Your objective —
Return each entry word for word. Leave the images out.

+++

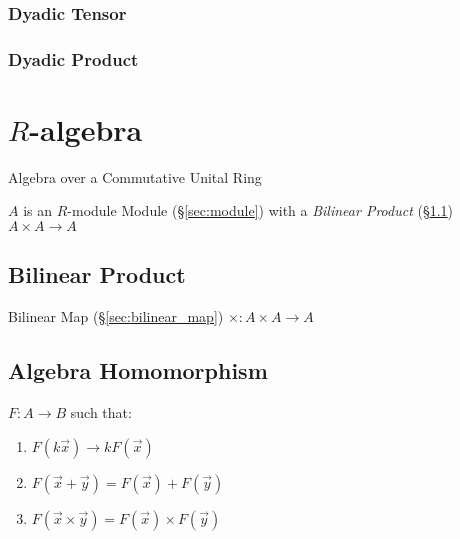 \subsubsection{Dyadic Tensor}\label{sec:dyadic_tensor}

\subsubsection{Dyadic Product}\label{sec:dyadic_product}



\section{$R$-algebra}\label{sec:r_algebra}

Algebra over a Commutative Unital Ring

$A$ is an $R$-module Module (\S\ref{sec:module}) with a \emph{Bilinear Product}
(\S\ref{sec:bilinear_product}) $A \times A \rightarrow A$




\subsection{Bilinear Product}\label{sec:bilinear_product}

Bilinear Map (\S\ref{sec:bilinear_map}) $\times : A \times A \rightarrow A$



\subsection{Algebra Homomorphism}\label{sec:algebra_homomorphism}

$F : A \rightarrow B$ such that:
\begin{enumerate}
  \item $F(k\vec{x}) \rightarrow kF(\vec{x})$
  \item $F(\vec{x} + \vec{y}) = F(\vec{x}) + F(\vec{y})$
  \item $F(\vec{x} \times \vec{y}) = F(\vec{x}) \times F(\vec{y})$
\end{enumerate}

+++

Exercise output —
 \subsubsection{Dyadic Tensor}\label{sec:dyadic_tensor}

\subsubsection{Dyadic Product}\label{sec:dyadic_product}



\section{$R$-algebra}\label{sec:r_algebra}

Algebra over a Commutative Unital Ring

$A$ is an $R$-module Module (\S\ref{sec:module}) with a \emph{Bilinear Product}
(\S\ref{sec:bilinear_product}) $A \times A \rightarrow A$




\subsection{Bilinear Product}\label{sec:bilinear_product}

Bilinear Map (\S\ref{sec:bilinear_map}) $\times : A \times A \rightarrow A$



\subsection{Algebra Homomorphism}\label{sec:algebra_homomorphism}

$F : A \rightarrow B$ such that:
\begin{enumerate}
  \item $F(k\vec{x}) \rightarrow kF(\vec{x})$
  \item $F(\vec{x} + \vec{y}) = F(\vec{x}) + F(\vec{y})$
  \item $F(\vec{x} \times \vec{y}) = F(\vec{x}) \times F(\vec{y})$
\end{enumerate}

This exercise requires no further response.